0.03 - The Threefold Life, #The Synthesis Of Yoga, #Sri Aurobindo, #Integral Yoga
  Spirit is the crown of universal existence; Matter is its basis; Mind is the link between the two. Spirit is that which is eternal; Mind and Matter are its workings. Spirit is that which is concealed and has to be revealed; mind and body are the means by which it seeks to reveal itself. Spirit is the image of the Lord of the Yoga; mind and body are the means He has provided for reproducing that image in phenomenal existence. All Nature is an attempt at a progressive revelation of the concealed Truth, a more and more successful reproduction of the Divine Image.

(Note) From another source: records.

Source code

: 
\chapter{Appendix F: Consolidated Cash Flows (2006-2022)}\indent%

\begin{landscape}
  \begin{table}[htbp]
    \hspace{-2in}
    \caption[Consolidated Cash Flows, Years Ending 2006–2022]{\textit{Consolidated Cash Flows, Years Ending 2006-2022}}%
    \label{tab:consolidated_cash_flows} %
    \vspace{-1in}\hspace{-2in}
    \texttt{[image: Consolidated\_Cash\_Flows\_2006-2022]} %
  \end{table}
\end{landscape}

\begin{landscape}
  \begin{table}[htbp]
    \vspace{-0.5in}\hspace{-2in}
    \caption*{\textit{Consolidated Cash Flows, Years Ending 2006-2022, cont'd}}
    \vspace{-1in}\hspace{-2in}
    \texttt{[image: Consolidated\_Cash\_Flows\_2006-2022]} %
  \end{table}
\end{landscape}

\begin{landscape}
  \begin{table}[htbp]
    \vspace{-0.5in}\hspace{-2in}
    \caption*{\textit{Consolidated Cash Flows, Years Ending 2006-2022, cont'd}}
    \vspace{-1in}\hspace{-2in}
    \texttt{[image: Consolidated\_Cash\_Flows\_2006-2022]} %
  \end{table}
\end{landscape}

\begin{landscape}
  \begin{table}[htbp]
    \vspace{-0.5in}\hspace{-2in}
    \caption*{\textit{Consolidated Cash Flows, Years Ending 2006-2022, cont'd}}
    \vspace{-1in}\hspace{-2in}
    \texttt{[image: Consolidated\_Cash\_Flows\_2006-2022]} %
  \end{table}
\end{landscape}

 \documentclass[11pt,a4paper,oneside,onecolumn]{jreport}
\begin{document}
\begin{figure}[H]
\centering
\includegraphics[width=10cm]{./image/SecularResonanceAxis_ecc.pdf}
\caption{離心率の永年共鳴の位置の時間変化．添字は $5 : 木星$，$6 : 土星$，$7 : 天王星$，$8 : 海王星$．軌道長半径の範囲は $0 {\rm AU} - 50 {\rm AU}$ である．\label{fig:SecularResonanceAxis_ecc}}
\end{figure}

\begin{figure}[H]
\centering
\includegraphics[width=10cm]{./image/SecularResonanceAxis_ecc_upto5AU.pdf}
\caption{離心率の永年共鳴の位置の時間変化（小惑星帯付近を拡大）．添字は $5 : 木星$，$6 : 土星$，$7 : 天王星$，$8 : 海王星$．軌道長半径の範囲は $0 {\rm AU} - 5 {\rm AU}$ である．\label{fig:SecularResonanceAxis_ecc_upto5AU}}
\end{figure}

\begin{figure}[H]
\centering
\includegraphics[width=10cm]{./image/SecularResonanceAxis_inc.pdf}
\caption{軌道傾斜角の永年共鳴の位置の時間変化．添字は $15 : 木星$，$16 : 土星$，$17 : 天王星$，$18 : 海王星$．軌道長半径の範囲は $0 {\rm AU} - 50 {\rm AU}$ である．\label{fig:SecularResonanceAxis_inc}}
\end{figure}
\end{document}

  But what Nature aims at for the mass in a slow evolution, Yoga effects for the individual by a rapid revolution. It works by a quickening of all her energies, a sublimation of all her faculties. While she develops the spiritual life with difficulty and has constantly to fall back from it for the sake of her lower realisations, the sublimated force, the concentrated method of Yoga can attain directly and carry with it the perfection of the mind and even, if she will, the perfection of the body. Nature seeks the Divine in her own symbols: Yoga goes beyond Nature to the Lord of Nature, beyond universe to the Transcendent and can return with the transcendent light and power, with the fiat of the Omnipotent.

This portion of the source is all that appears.